Oliver Gerbault, 58, was handed a two-year ban in November 2023 after a string of patients filed complaints with the medical ethics committee, claiming they were left in worse shape after going under the knife.
Gerbault — who has continued practicing despite the ruling — claims his accusers are in cahoots with an unidentified rival to smear him, Le Parisien reported Friday.
The surgeon is appealing the decision.
One woman, who used the alias Elisa in court documents, stated she had high hopes that Gerbault — renowned for his claim to have “invented ultrasonic rhinoplasty” — could straighten her “hooked” nose in 2020.
Instead, she woke up from the surgery in shock.
“My nose was long, crooked, thick and looked like a potato,” she told Le Parisien. “My left nostril was collapsing and I couldn’t get any air through.”
Gerbault allegedly hailed the surgery a success — even as Elisa cried in front of a mirror.
“When I drank water, my nose touched the glass. I couldn’t blow my nose, so I had to use cotton buds,” she said.
That same year, another woman, who used the name Chloé in court filings, suffered the same fate.
“I had a lump [in place of my nose], a big potato,” she told the outlet, adding that over time, her new nose became infected and her nostrils collapsed. Eventually, she lost her job and was diagnosed with depression.
“From then on, I lost all taste for life,” Chloé said.
The desperate woman returned to Gerbault with hopes he could reverse his hack job, but her appearance only worsened. “I had a strange white button on my nose. In fact, it was a piece of cartilage sticking out,” she said. “He massacred me.”
Gerbault was also accused of giving patients surgeries they didn’t want: victim Alix woke up from her rhinoplasty surgery to discover the doctor had fitted her with a chin prosthesis she had protested before going under.
“I feel like I’ve been mutilated,” said Alix. “When I woke up, I was vomiting liters of blood. The doctor must have used a trowel.
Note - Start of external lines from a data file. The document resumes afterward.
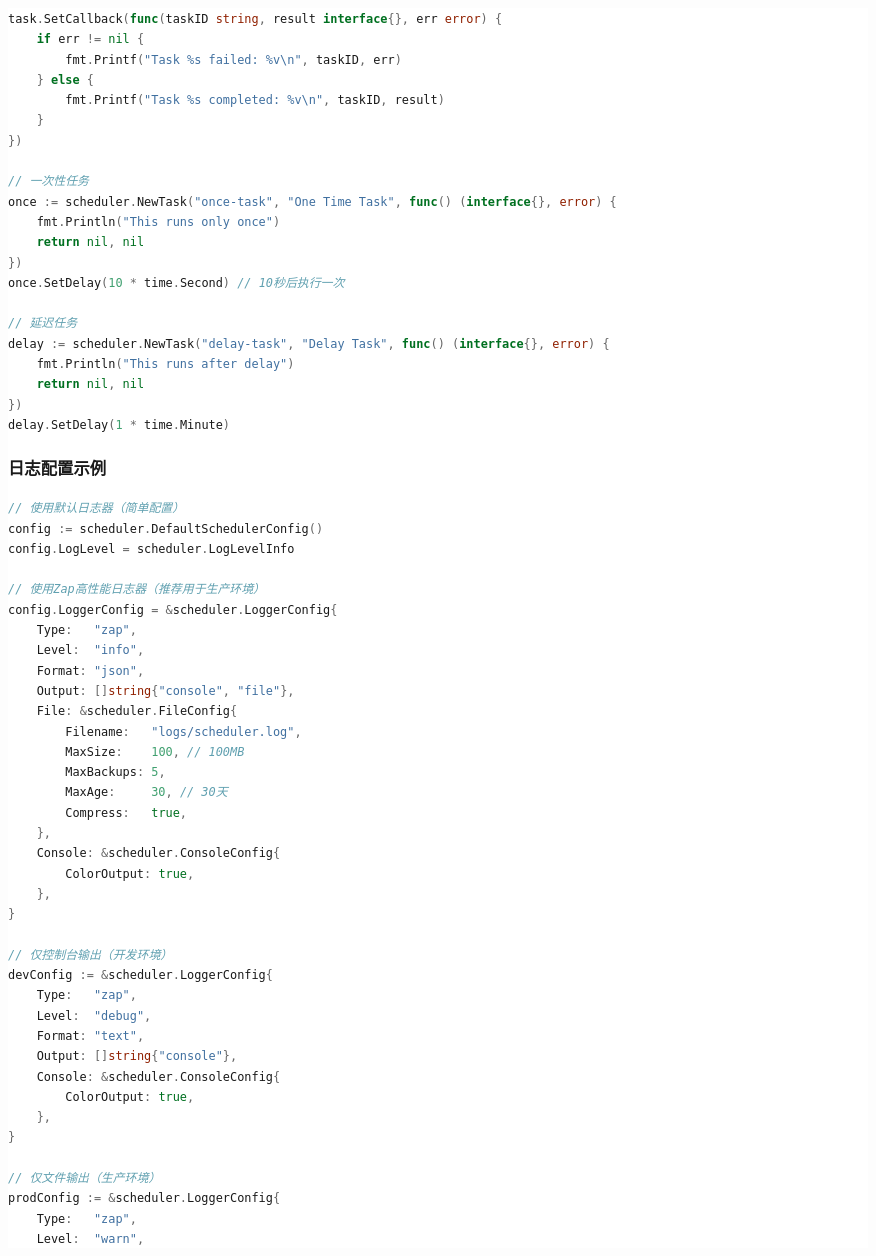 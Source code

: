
 ```go
task.SetCallback(func(taskID string, result interface{}, err error) {
    if err != nil {
        fmt.Printf("Task %s failed: %v\n", taskID, err)
    } else {
        fmt.Printf("Task %s completed: %v\n", taskID, result)
    }
})

// 一次性任务
once := scheduler.NewTask("once-task", "One Time Task", func() (interface{}, error) {
    fmt.Println("This runs only once")
    return nil, nil
})
once.SetDelay(10 * time.Second) // 10秒后执行一次

// 延迟任务
delay := scheduler.NewTask("delay-task", "Delay Task", func() (interface{}, error) {
    fmt.Println("This runs after delay")
    return nil, nil
})
delay.SetDelay(1 * time.Minute)
```

### 日志配置示例

```go
// 使用默认日志器（简单配置）
config := scheduler.DefaultSchedulerConfig()
config.LogLevel = scheduler.LogLevelInfo

// 使用Zap高性能日志器（推荐用于生产环境）
config.LoggerConfig = &scheduler.LoggerConfig{
    Type:   "zap",
    Level:  "info",
    Format: "json",
    Output: []string{"console", "file"},
    File: &scheduler.FileConfig{
        Filename:   "logs/scheduler.log",
        MaxSize:    100, // 100MB
        MaxBackups: 5,
        MaxAge:     30, // 30天
        Compress:   true,
    },
    Console: &scheduler.ConsoleConfig{
        ColorOutput: true,
    },
}

// 仅控制台输出（开发环境）
devConfig := &scheduler.LoggerConfig{
    Type:   "zap",
    Level:  "debug",
    Format: "text",
    Output: []string{"console"},
    Console: &scheduler.ConsoleConfig{
        ColorOutput: true,
    },
}

// 仅文件输出（生产环境）
prodConfig := &scheduler.LoggerConfig{
    Type:   "zap",
    Level:  "warn",
``` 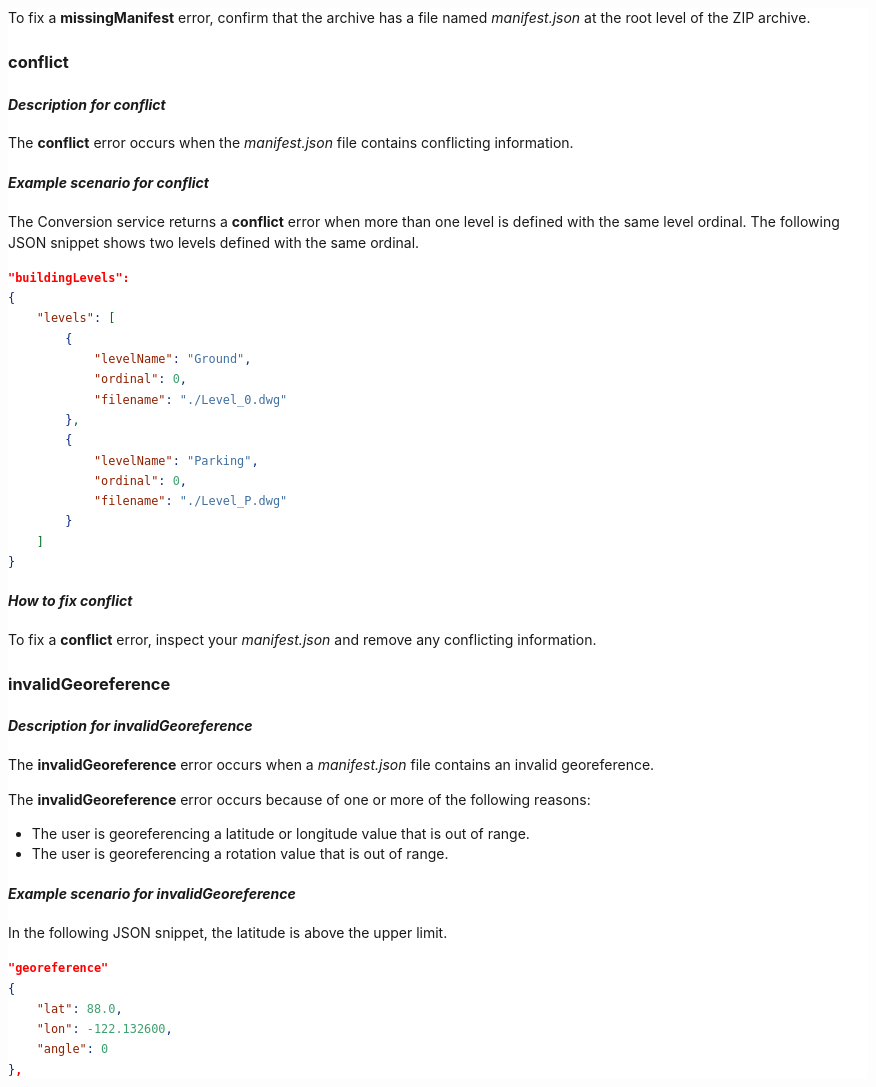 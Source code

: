 To fix a **missingManifest** error, confirm that the archive has a file named _manifest.json_ at the root level of the ZIP archive.

### **conflict**

#### *Description for conflict*

The **conflict** error occurs when the _manifest.json_ file contains conflicting information.

#### *Example scenario for conflict*

The Conversion service returns a **conflict** error  when more than one level is defined with the same level ordinal. The following JSON snippet shows two levels defined with the same ordinal.

```JSON
"buildingLevels":
{
    "levels": [
        {
            "levelName": "Ground",
            "ordinal": 0,
            "filename": "./Level_0.dwg"
        },
        {
            "levelName": "Parking",
            "ordinal": 0,
            "filename": "./Level_P.dwg"
        }
    ]
}
```

#### *How to fix conflict*

To fix a **conflict** error, inspect your _manifest.json_ and remove any conflicting information.

### **invalidGeoreference**

#### *Description for invalidGeoreference*

The **invalidGeoreference** error occurs when a _manifest.json_ file contains an invalid georeference.

The **invalidGeoreference** error occurs because of one or more of the following reasons:

* The user is georeferencing a latitude or longitude value that is out of range.
* The user is georeferencing a rotation value that is out of range.

#### *Example scenario for invalidGeoreference*

In the following JSON snippet, the latitude is above the upper limit.

```json
"georeference"
{
    "lat": 88.0,
    "lon": -122.132600,
    "angle": 0
},
```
Since then, I’ve had a horrible burning sensation, air rushes in too strong and gets on my nerves. Gerbault has ruined my life.”
The doctor has maintained his innocence in spite of his conviction and has claimed the patients were pressured to produce false claims by an unnamed rival surgeon.
“These patients are all connected and the complaints are strictly the same, sometimes down to the last word. It’s obvious that they are being helped by a colleague, which is particularly serious and unprofessional,” he said, according to Le Parisien.
Despite his ban, Gerbault was granted permission from the Hauts-de-Seine département, west of his Paris clinic, to continue practicing — though the nose doctor told the newspaper he has “ceased all surgical activity since the start of the year.”
The French General Medical Council has appealed that decision in a legal complaint for “illegal medical practice.”
If overturned, the charge could carry a two-year prison sentence and a $19,100 fine.